CMStatistics 2015: Start Registration
View Submission - CMStatistics
B0694
Title: Variable selection in high-dimensional data sets using GPU Authors:  Witold Rudnicki - University of Bialystok (Poland) [presenting]
Szymon Migacz - NVIDIA Inc (United States)
Krzysztof Mnich - University of Bialystok (Poland)
Antoni Rosciszewski - University of Warsaw (Poland)
Andrzej Sulecki - University of Warsaw (Poland)
Pawel Tabaszewski - University of Warsaw (Poland)
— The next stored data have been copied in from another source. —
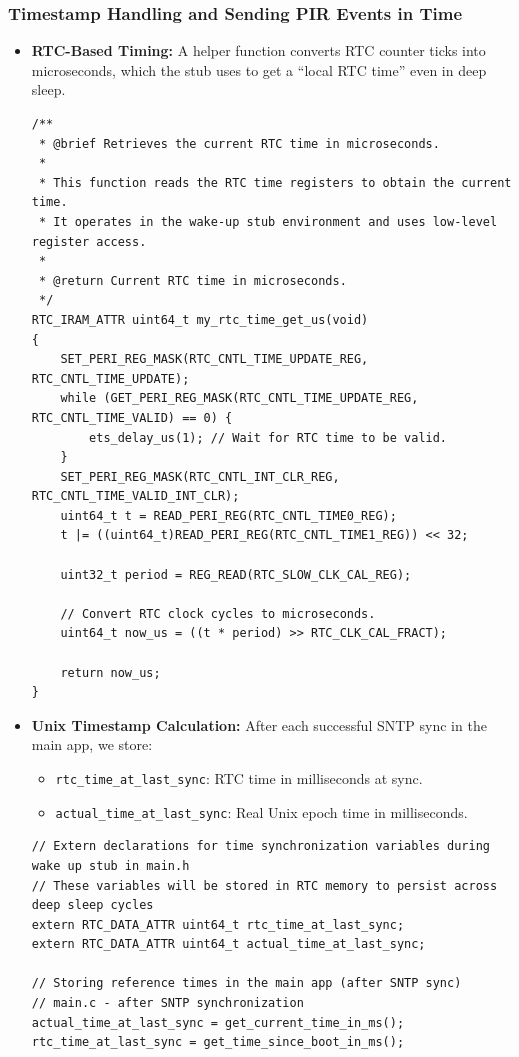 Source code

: \documentclass[A4,10pt]{article}
\begin{document}
\subsubsection{Timestamp Handling and Sending PIR Events in Time}
\begin{itemize}
    \item \textbf{RTC-Based Timing:} A helper function converts RTC counter ticks into microseconds, which the stub uses to get a ``local RTC time'' even in deep sleep.
	\begin{verbatim}
/**
 * @brief Retrieves the current RTC time in microseconds.
 *
 * This function reads the RTC time registers to obtain the current time.
 * It operates in the wake-up stub environment and uses low-level register access.
 *
 * @return Current RTC time in microseconds.
 */
RTC_IRAM_ATTR uint64_t my_rtc_time_get_us(void)
{
    SET_PERI_REG_MASK(RTC_CNTL_TIME_UPDATE_REG, RTC_CNTL_TIME_UPDATE);
    while (GET_PERI_REG_MASK(RTC_CNTL_TIME_UPDATE_REG, RTC_CNTL_TIME_VALID) == 0) {
        ets_delay_us(1); // Wait for RTC time to be valid.
    }
    SET_PERI_REG_MASK(RTC_CNTL_INT_CLR_REG, RTC_CNTL_TIME_VALID_INT_CLR);
    uint64_t t = READ_PERI_REG(RTC_CNTL_TIME0_REG);
    t |= ((uint64_t)READ_PERI_REG(RTC_CNTL_TIME1_REG)) << 32;

    uint32_t period = REG_READ(RTC_SLOW_CLK_CAL_REG);

    // Convert RTC clock cycles to microseconds.
    uint64_t now_us = ((t * period) >> RTC_CLK_CAL_FRACT);

    return now_us;
}
	\end{verbatim}
    \item \textbf{Unix Timestamp Calculation:} After each successful SNTP sync in the main app, we store:
        \begin{itemize}
            \item \texttt{rtc\_time\_at\_last\_sync}: RTC time in milliseconds at sync.
            \item \texttt{actual\_time\_at\_last\_sync}: Real Unix epoch time in milliseconds.
        \end{itemize}
\begin{verbatim}
// Extern declarations for time synchronization variables during wake up stub in main.h
// These variables will be stored in RTC memory to persist across deep sleep cycles
extern RTC_DATA_ATTR uint64_t rtc_time_at_last_sync;
extern RTC_DATA_ATTR uint64_t actual_time_at_last_sync;

// Storing reference times in the main app (after SNTP sync)
// main.c - after SNTP synchronization
actual_time_at_last_sync = get_current_time_in_ms();
rtc_time_at_last_sync = get_time_since_boot_in_ms();


\end{verbatim}
\end{itemize}
\end{document}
Abstract: The aim is to describe new algorithms for knowledge discovery that are possible due to high computational power of GPUs. We focus on algorithmic side and provide illustrations with biomedical applications. The algorithms are general and can be applied to any problem described with millions of features. The ideas originate from problems in modern molecular biology, which generates datasets with thousands and even millions of features. Finding relevant features is crucial for building explanatory models. Their huge number combined with relatively small number of objects and weak signal hidden behind inevitable noise constitutes really hard problem. We have developed the feature selection scheme in the information system based on exhaustive search in two and more dimensions. We generate all possible pairs, triplets etc. of variables and compute information gain for decision variable due to each $n-$tuple of variables in reference to the a priori distribution. The variables of $n-$tuples that are statistically significant are deemed relevant and selected for further analysis. The GPU implementation of the algorithm is capable of analysing billions of $n-$tuples per second, therefore enabling the exhaustive search of synergistic effects in large multi-dimensional datasets.